Reporter tutorial

Reporters are used to generate output files from an OpenCRAVAT output database.

Example

Readers who prefer to learn by reading code should see the example reporter in open-cravat-modules-karchinlab.

The rest of this document will explain how reporters are structured, and the meaning of some low-level data.

Overview

Levels

OpenCRAVAT data is structured into 4 levels: variant, gene, sample, and mapping. These levels correspond directly to four tables in the output database. The first two levels, variant and gene, contain information about variants and genes that OpenCRAVAT generates, and data from annotators. The sample level keeps track of which samples contain a certain variant, and can include information about specific ocurrences of a variant, such as zygosity. Finally, the mapping level keeps track of where in the original input files a variant was found.

Most reporters will be concerned with the variant and gene level data, and that will be the focus of this page. Sample and mapping level data can be handled in a similar way.

Structure of a reporter

Reporters must define four functions: setup, write_header, write_table_row, and end.

setup is called once. It is used to open file handlers and do other such initialization tasks.

write_header is called once per level. It is used to write information about the data that will be in that level.

write_table_row is called once per “row” of data. In the variant level this means once per variant. In the gene level, once per gene.

end is used to close file handlers and do other such cleanup tasks.

Most of the work of a reporter is done in write_header and write_table_row. The following two sections will cover the data structures of those two functions.

Low level

write_table_row takes a single argument, row, which is a list of the values for that row. For example, at the variant level, the first part of row might be:

[1, 'chr3', 41266113, 'C', 'T', None, None, 'ULK4', 'ENST00000301831.9', ...]

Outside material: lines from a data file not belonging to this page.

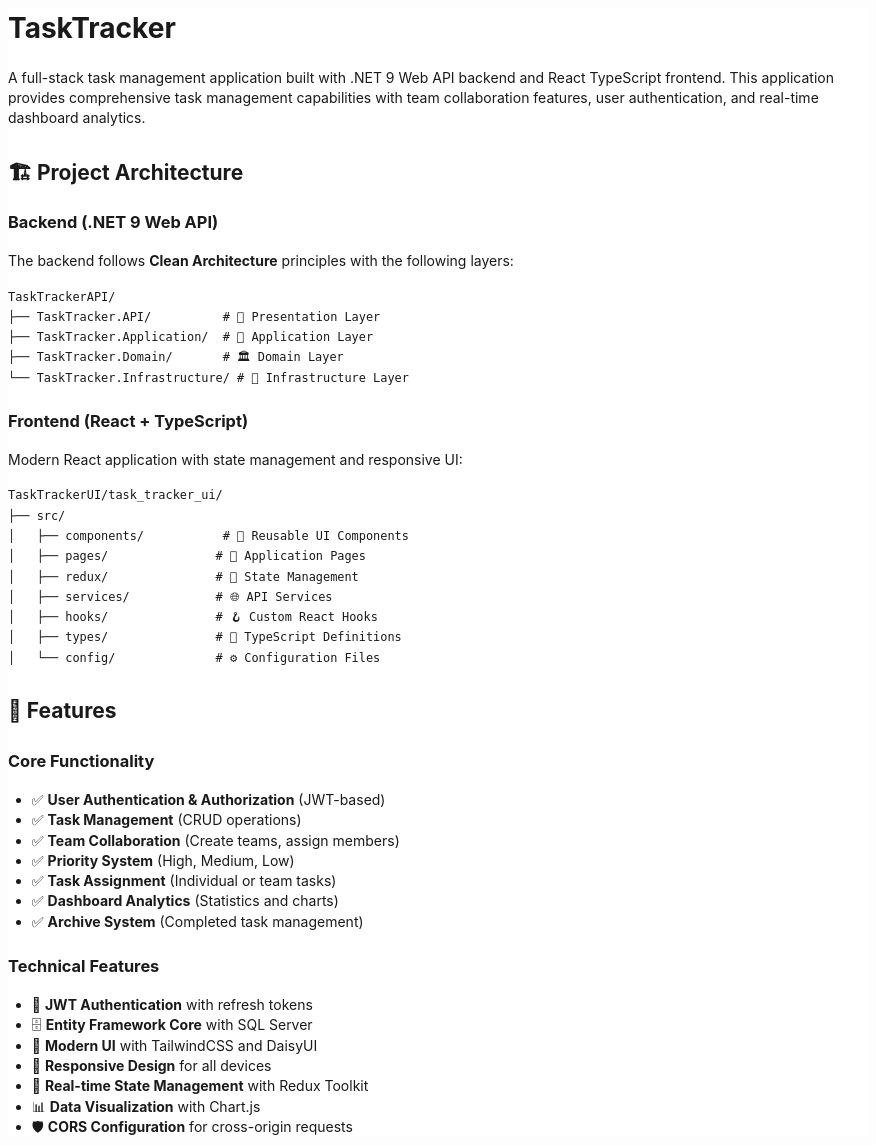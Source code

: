 # TaskTracker

A full-stack task management application built with .NET 9 Web API backend and React TypeScript frontend. This application provides comprehensive task management capabilities with team collaboration features, user authentication, and real-time dashboard analytics.

## 🏗️ Project Architecture

### Backend (.NET 9 Web API)
The backend follows **Clean Architecture** principles with the following layers:

```
TaskTrackerAPI/
├── TaskTracker.API/          # 🎯 Presentation Layer
├── TaskTracker.Application/  # 🧠 Application Layer  
├── TaskTracker.Domain/       # 🏛️ Domain Layer
└── TaskTracker.Infrastructure/ # 🔧 Infrastructure Layer
```

### Frontend (React + TypeScript)
Modern React application with state management and responsive UI:

```
TaskTrackerUI/task_tracker_ui/
├── src/
│   ├── components/           # 🧩 Reusable UI Components
│   ├── pages/               # 📄 Application Pages
│   ├── redux/               # 🔄 State Management
│   ├── services/            # 🌐 API Services
│   ├── hooks/               # 🪝 Custom React Hooks
│   ├── types/               # 📝 TypeScript Definitions
│   └── config/              # ⚙️ Configuration Files
```

## 🎯 Features

### Core Functionality
- ✅ **User Authentication & Authorization** (JWT-based)
- ✅ **Task Management** (CRUD operations)
- ✅ **Team Collaboration** (Create teams, assign members)
- ✅ **Priority System** (High, Medium, Low)
- ✅ **Task Assignment** (Individual or team tasks)
- ✅ **Dashboard Analytics** (Statistics and charts)
- ✅ **Archive System** (Completed task management)

### Technical Features
- 🔐 **JWT Authentication** with refresh tokens
- 🗄️ **Entity Framework Core** with SQL Server
- 🎨 **Modern UI** with TailwindCSS and DaisyUI
- 📱 **Responsive Design** for all devices
- 🔄 **Real-time State Management** with Redux Toolkit
- 📊 **Data Visualization** with Chart.js
- 🛡️ **CORS Configuration** for cross-origin requests
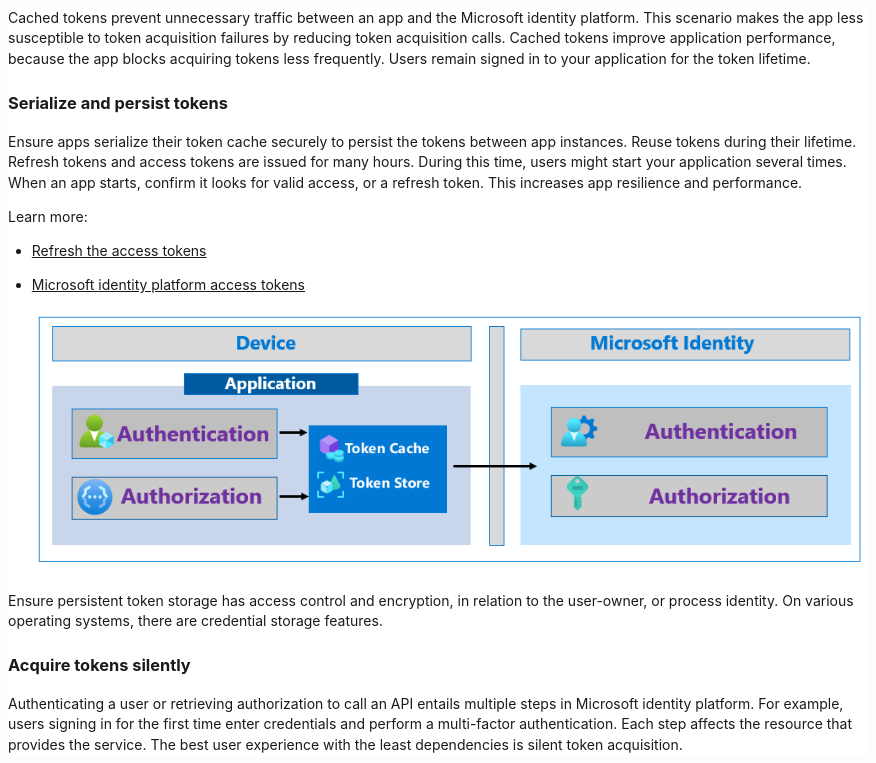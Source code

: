 Cached tokens prevent unnecessary traffic between an app and the Microsoft identity platform. This scenario makes the app less susceptible to token acquisition failures by reducing token acquisition calls. Cached tokens improve application performance, because the app blocks acquiring tokens less frequently. Users remain signed in to your application for the token lifetime.

### Serialize and persist tokens

Ensure apps serialize their token cache securely to persist the tokens between app instances. Reuse tokens during their lifetime. Refresh tokens and access tokens are issued for many hours. During this time, users might start your application several times. When an app starts, confirm it looks for valid access, or a refresh token. This increases app resilience and performance.

Learn more:

* [Refresh the access tokens](~/identity-platform/v2-oauth2-auth-code-flow.md#refresh-the-access-token)
* [Microsoft identity platform access tokens](~/identity-platform/access-tokens.md)

   ![Diagram of an app calling to Microsoft identity platform, through a token cache and token store on the device running the application.](media/resilience-client-app/token-store.png)

Ensure persistent token storage has access control and encryption, in relation to the user-owner, or process identity. On various operating systems, there are credential storage features.

### Acquire tokens silently

Authenticating a user or retrieving authorization to call an API entails multiple steps in Microsoft identity platform. For example, users signing in for the first time enter credentials and perform a multi-factor authentication. Each step affects the resource that provides the service. The best user experience with the least dependencies is silent token acquisition.

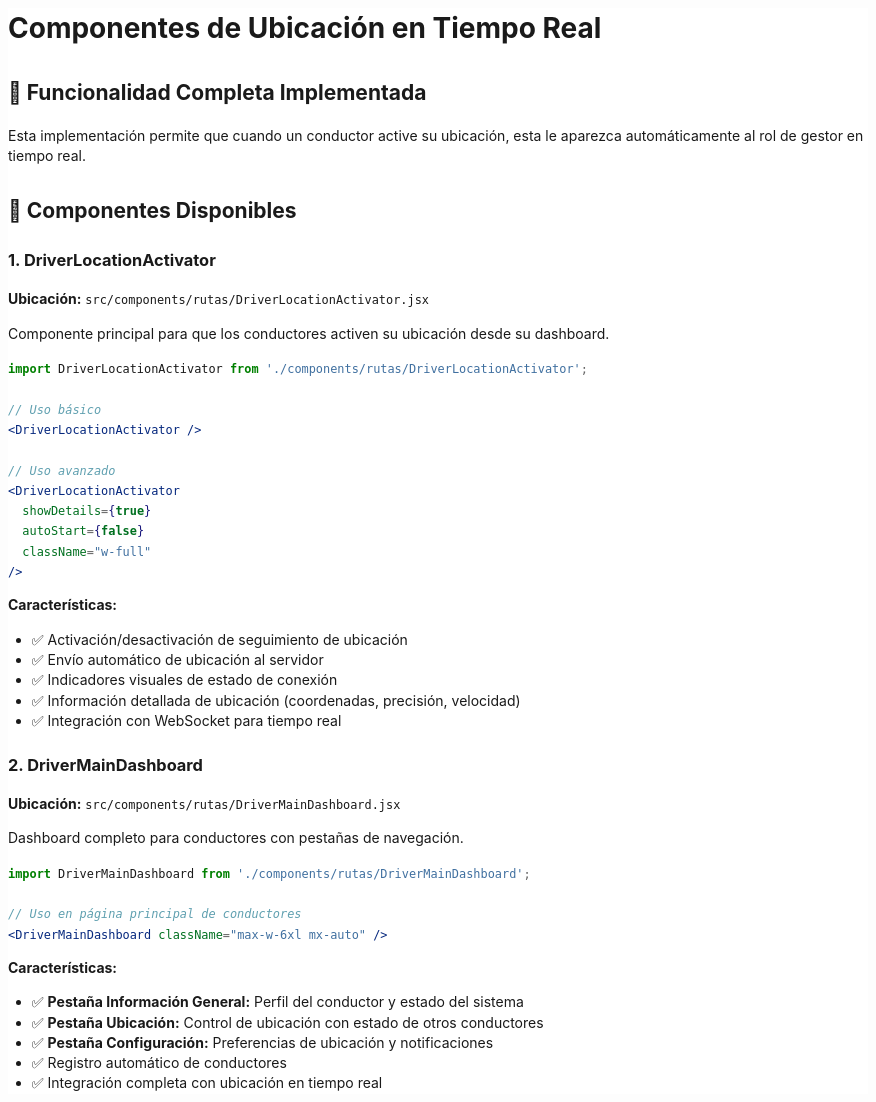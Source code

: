 # Componentes de Ubicación en Tiempo Real

## 🚀 Funcionalidad Completa Implementada

Esta implementación permite que cuando un conductor active su ubicación, esta le aparezca automáticamente al rol de gestor en tiempo real.

## 📁 Componentes Disponibles

### 1. DriverLocationActivator
**Ubicación:** `src/components/rutas/DriverLocationActivator.jsx`

Componente principal para que los conductores activen su ubicación desde su dashboard.

```jsx
import DriverLocationActivator from './components/rutas/DriverLocationActivator';

// Uso básico
<DriverLocationActivator />

// Uso avanzado
<DriverLocationActivator
  showDetails={true}
  autoStart={false}
  className="w-full"
/>
```

**Características:**
- ✅ Activación/desactivación de seguimiento de ubicación
- ✅ Envío automático de ubicación al servidor
- ✅ Indicadores visuales de estado de conexión
- ✅ Información detallada de ubicación (coordenadas, precisión, velocidad)
- ✅ Integración con WebSocket para tiempo real

### 2. DriverMainDashboard
**Ubicación:** `src/components/rutas/DriverMainDashboard.jsx`

Dashboard completo para conductores con pestañas de navegación.

```jsx
import DriverMainDashboard from './components/rutas/DriverMainDashboard';

// Uso en página principal de conductores
<DriverMainDashboard className="max-w-6xl mx-auto" />
```

**Características:**
- ✅ **Pestaña Información General:** Perfil del conductor y estado del sistema
- ✅ **Pestaña Ubicación:** Control de ubicación con estado de otros conductores
- ✅ **Pestaña Configuración:** Preferencias de ubicación y notificaciones
- ✅ Registro automático de conductores
- ✅ Integración completa con ubicación en tiempo real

Each of these columns is identified in a attribute called self.colinfo, a multi-level dict with information about all the columns in the job. A summary of it’s structure is below.

self.colinfo = {
    'variant': {
        'columns': [
            {
                'col_name': 'base__uid',
                'col_title': 'UID',
                'col_type': 'int',
                ...
            },
            {
                'col_name': 'base__chrom',
                'col_title': 'Chrom',
                'col_type': 'string',
                ...
            },
            {
                'col_name': 'base__pos',
                'col_title': 'Position',
                'col_type': 'int',
                ...
            },
            ...
        ]
        'colgroups': [
            {
                'name': 'base',
                'displayname': 'Variant Annotation',
                'count': 16,
                'lastcol': 16,
                ...
            },
            {
                'name': 'clinvar',
                'displayname': 'ClinVar',
                'count': 5,
                'lastcol': 21,
                ...
            }
        ]
    },
    'gene':{...},
    'sample':{...},
    'mapping':{...}
}

At the top, self.colinfo is divided into each level, then into 'columns' and 'colgroups'. The list self.colinfo['level']['columns'] matches up with the row list passed to write_table_row. Columns from the same annotator are located next to each other. The list colgroups contains information about each annotator, and can be used to select data from that annotator.

In practice

Generally, write_header reads information from self.colinfo and write descriptions of each column to the output file. Then write_table_row writes the value of each cell.